> _What you need to do_: Below are the entries; give again exactly the lines from the one mentioning "Israel (dero) 👋" through the one mentioning "- 👯 I’m willing", inclusive.

> _Provided data_:

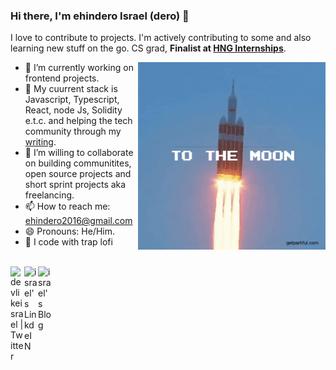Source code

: ### Hi there, I'm ehindero Israel (dero) 👋

I love to contribute to  projects. I'm actively contributing to some and also learning new stuff on the go. CS grad, **Finalist at [HNG Internships](https://internship.zuri.team/)**. 

<img align="right" alt="GIF" height="300px" width="300px" src="./assets/skr-sig.gif" />

- 🔭 I’m currently working on frontend projects.
- 🌱 My cuurrent stack is Javascript, Typescript, React, node Js, Solidity e.t.c. and helping the tech community through my [writing](https://medium.com/@devlikeisrael).
- 👯 I’m willing to collaborate on building communitites, open source projects and short sprint projects aka freelancing.
- 📫 How to reach me: ehindero2016@gmail.com
- 😄 Pronouns: He/Him.
- 🎵 I code with trap lofi

<br>
<a href="https://twitter.com/devlikeisrael">
  <img align="left" alt="devlikeisrael | Twitter" width="22px" src="https://cdn.jsdelivr.net/npm/simple-icons@v3/icons/twitter.svg" />
</a>
<a href="https://www.linkedin.com/in/ehindero-israel-970813189/">
  <img align="left" alt="israel's LinkdeIN" width="22px" src="https://cdn.jsdelivr.net/npm/simple-icons@v3/icons/linkedin.svg" />
</a>

<a href="https://medium.com/@devlikeisrael">
  <img align="left" alt="israel's Blog" width="22px" src="https://cdn.jsdelivr.net/npm/simple-icons@3.0.1/icons/medium.svg" />
</a>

> _Answer section_:
: ### Hi there, I'm ehindero Israel (dero) 👋

I love to contribute to  projects. I'm actively contributing to some and also learning new stuff on the go. CS grad, **Finalist at [HNG Internships](https://internship.zuri.team/)**. 

<img align="right" alt="GIF" height="300px" width="300px" src="./assets/skr-sig.gif" />

- 🔭 I’m currently working on frontend projects.
- 🌱 My cuurrent stack is Javascript, Typescript, React, node Js, Solidity e.t.c. and helping the tech community through my [writing](https://medium.com/@devlikeisrael).
- 👯 I’m willing to collaborate on building communitites, open source projects and short sprint projects aka freelancing.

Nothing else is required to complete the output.